Copy out the whole listing exactly as written, leaving the pictures behind.

┏━━

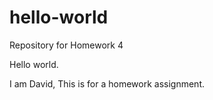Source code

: # hello-world
Repository for Homework 4

Hello world.

I am David,
This is for a homework assignment. 

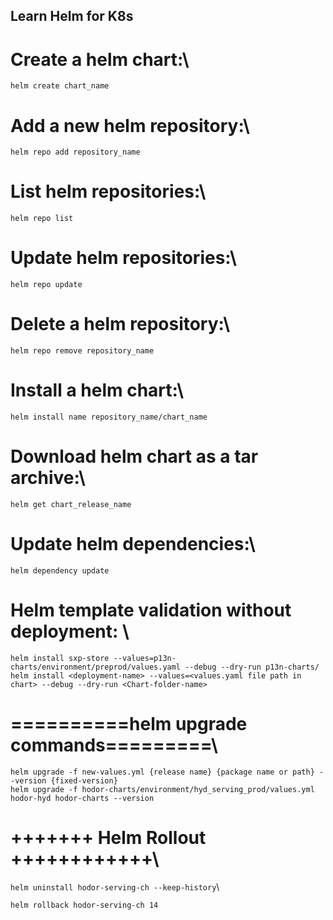 
## Learn Helm for K8s

# Create a helm chart:\
`helm create chart_name`

# Add a new helm repository:\
`helm repo add repository_name`

# List helm repositories:\
`helm repo list`

# Update helm repositories:\
`helm repo update`

# Delete a helm repository:\
`helm repo remove repository_name`

# Install a helm chart:\
`helm install name repository_name/chart_name`

# Download helm chart as a tar archive:\
`helm get chart_release_name`

# Update helm dependencies:\
`helm dependency update`

# Helm template validation without deployment: \
`helm install sxp-store --values=p13n-charts/environment/preprod/values.yaml --debug --dry-run p13n-charts/` \
`helm install <deployment-name> --values=<values.yaml file path in chart> --debug --dry-run <Chart-folder-name> `

# ==========helm upgrade commands=========\
`helm upgrade -f new-values.yml {release name} {package name or path} --version {fixed-version}` \
`helm upgrade -f hodor-charts/environment/hyd_serving_prod/values.yml hodor-hyd hodor-charts --version` 

# +++++++ Helm Rollout ++++++++++++\

`helm uninstall hodor-serving-ch --keep-history`\

`helm rollback hodor-serving-ch 14`
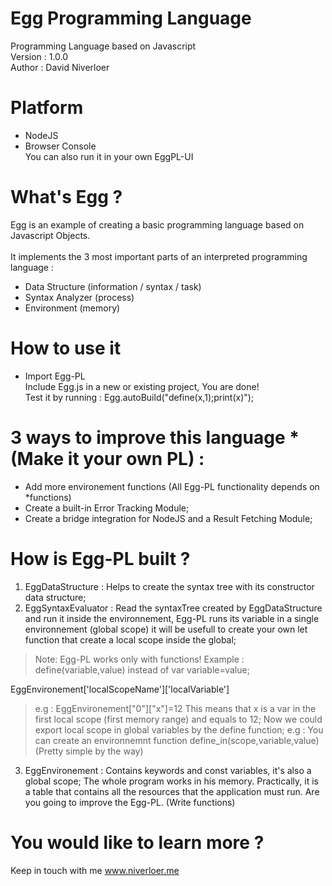 # Egg Programming Language
Programming Language based on Javascript\
Version : 1.0.0\
Author : David Niverloer

# Platform
- NodeJS
- Browser Console\
You can also run it in your own EggPL-UI

# What's Egg ?

Egg is an example of creating a basic programming language based on Javascript Objects.\
\
It implements the 3 most important parts of an interpreted programming language :
- Data Structure (information / syntax / task)
- Syntax Analyzer (process)
- Environment (memory)

# How to use it
 - Import Egg-PL\
    Include Egg.js in a new or existing project, You are done!\
Test it by running : Egg.autoBuild("define(x,1);print(x)");

# 3 ways to improve this language *(Make it your own PL)   : 
- Add more environement functions (All Egg-PL functionality depends on *functions)
- Create a built-in Error Tracking Module;
- Create a bridge integration for NodeJS and a Result Fetching Module;
    
# How is Egg-PL built ?
1. EggDataStructure	: Helps to create the syntax tree with its constructor data structure;
2. EggSyntaxEvaluator	: Read the syntaxTree created by EggDataStructure and run it inside the environnement, Egg-PL runs its variable in a single environnement (global scope) it will be  usefull to create your own let function that create a local scope inside the global;
>Note: Egg-PL works only with functions!
>Example : define(variable,value) instead of var variable=value;
 
EggEnvironement['localScopeName']['localVariable']
>e.g : EggEnvironement["0"]["x"]=12 
>This means that x is a var in the first local scope (first memory range) and equals to 12;
>Now we could export local scope in global variables by the define function;
>e.g : You can create an environnemnt function define_in(scope,variable,value) (Pretty simple by the way)

3. EggEnvironement : Contains keywords and const variables, it's also a global scope;
The whole program works in his memory. Practically, it is a table that contains all the resources that the 
application must run. Are you going to improve the Egg-PL. (Write functions)

# You would like to learn more ?
  Keep in touch with me www.niverloer.me
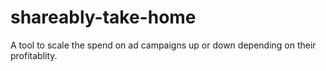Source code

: # shareably-take-home
A tool to scale the spend on ad campaigns up or down depending on their profitablity.
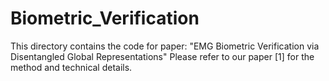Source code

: # Biometric_Verification
This directory contains the code for paper: "EMG Biometric Verification via Disentangled Global Representations"
Please refer to our paper [1] for the method and technical details.
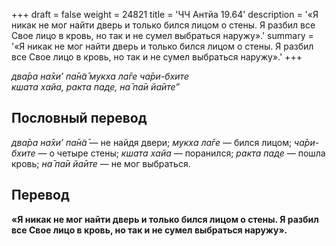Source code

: +++
draft = false
weight = 24821
title = 'ЧЧ Антйа 19.64'
description = '«Я никак не мог найти дверь и только бился лицом о стены. Я разбил все Свое лицо в кровь, но так и не сумел выбраться наружу».'
summary = '«Я никак не мог найти дверь и только бился лицом о стены. Я разбил все Свое лицо в кровь, но так и не сумел выбраться наружу».'
+++

_два̄ра на̄хи’ па̄н̃а̄ мукха ла̄ге ча̄ри-бхите  
кшата хайа, ракта пад̣е, на̄ па̄и йа̄ите”_

## Пословный перевод

_два̄ра_ _на̄хи’_ _па̄н̃а̄_ — не найдя двери; _мукха_ _ла̄ге_ — бился лицом; _ча̄ри_\-_бхите_ — о четыре стены; _кшата_ _хайа_ — поранился; _ракта_ _пад̣е_ — пошла кровь; _на̄_ _па̄и_ _йа̄ите_ — не мог выбраться.

## Перевод

**«Я никак не мог найти дверь и только бился лицом о стены. Я разбил все Свое лицо в кровь, но так и не сумел выбраться наружу».**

┗━━

- _Answer box_:
Source code

: # hello-world
Repository for Homework 4

Hello world.

I am David,
This is for a homework assignment. 

## Learn Helm for K8s

# Create a helm chart:\
`helm create chart_name`

# Add a new helm repository:\
`helm repo add repository_name`

# List helm repositories:\
`helm repo list`

# Update helm repositories:\
`helm repo update`

# Delete a helm repository:\
`helm repo remove repository_name`

# Install a helm chart:\
`helm install name repository_name/chart_name`

# Download helm chart as a tar archive:\
`helm get chart_release_name`

# Update helm dependencies:\
`helm dependency update`

# Helm template validation without deployment: \
`helm install sxp-store --values=p13n-charts/environment/preprod/values.yaml --debug --dry-run p13n-charts/` \
`helm install <deployment-name> --values=<values.yaml file path in chart> --debug --dry-run <Chart-folder-name> `

# ==========helm upgrade commands=========\
`helm upgrade -f new-values.yml {release name} {package name or path} --version {fixed-version}` \
`helm upgrade -f hodor-charts/environment/hyd_serving_prod/values.yml hodor-hyd hodor-charts --version` 

# +++++++ Helm Rollout ++++++++++++\

`helm uninstall hodor-serving-ch --keep-history`\

`helm rollback hodor-serving-ch 14`
 # Egg Programming Language
Programming Language based on Javascript\
Version : 1.0.0\
Author : David Niverloer

# Platform
- NodeJS
- Browser Console\
You can also run it in your own EggPL-UI

# What's Egg ?

Egg is an example of creating a basic programming language based on Javascript Objects.\
\
It implements the 3 most important parts of an interpreted programming language :
- Data Structure (information / syntax / task)
- Syntax Analyzer (process)
- Environment (memory)

# How to use it
 - Import Egg-PL\
    Include Egg.js in a new or existing project, You are done!\
Test it by running : Egg.autoBuild("define(x,1);print(x)");

# 3 ways to improve this language *(Make it your own PL)   : 
- Add more environement functions (All Egg-PL functionality depends on *functions)
- Create a built-in Error Tracking Module;
- Create a bridge integration for NodeJS and a Result Fetching Module;
    
# How is Egg-PL built ?
1. EggDataStructure	: Helps to create the syntax tree with its constructor data structure;
2. EggSyntaxEvaluator	: Read the syntaxTree created by EggDataStructure and run it inside the environnement, Egg-PL runs its variable in a single environnement (global scope) it will be  usefull to create your own let function that create a local scope inside the global;
>Note: Egg-PL works only with functions!
>Example : define(variable,value) instead of var variable=value;
 
EggEnvironement['localScopeName']['localVariable']
>e.g : EggEnvironement["0"]["x"]=12 
>This means that x is a var in the first local scope (first memory range) and equals to 12;
>Now we could export local scope in global variables by the define function;
>e.g : You can create an environnemnt function define_in(scope,variable,value) (Pretty simple by the way)

3. EggEnvironement : Contains keywords and const variables, it's also a global scope;
The whole program works in his memory. Practically, it is a table that contains all the resources that the 
application must run. Are you going to improve the Egg-PL. (Write functions)

# You would like to learn more ?
  Keep in touch with me www.niverloer.me
Source code

: # shareably-take-home
A tool to scale the spend on ad campaigns up or down depending on their profitablity.
Source code

: # Biometric_Verification
This directory contains the code for paper: "EMG Biometric Verification via Disentangled Global Representations"
Please refer to our paper [1] for the method and technical details.
Source code

: +++
draft = false
weight = 24821
title = 'ЧЧ Антйа 19.64'
description = '«Я никак не мог найти дверь и только бился лицом о стены. Я разбил все Свое лицо в кровь, но так и не сумел выбраться наружу».'
summary = '«Я никак не мог найти дверь и только бился лицом о стены. Я разбил все Свое лицо в кровь, но так и не сумел выбраться наружу».'
+++

_два̄ра на̄хи’ па̄н̃а̄ мукха ла̄ге ча̄ри-бхите  
кшата хайа, ракта пад̣е, на̄ па̄и йа̄ите”_

## Пословный перевод

_два̄ра_ _на̄хи’_ _па̄н̃а̄_ — не найдя двери; _мукха_ _ла̄ге_ — бился лицом; _ча̄ри_\-_бхите_ — о четыре стены; _кшата_ _хайа_ — поранился; _ракта_ _пад̣е_ — пошла кровь; _на̄_ _па̄и_ _йа̄ите_ — не мог выбраться.

## Перевод

**«Я никак не мог найти дверь и только бился лицом о стены. Я разбил все Свое лицо в кровь, но так и не сумел выбраться наружу».**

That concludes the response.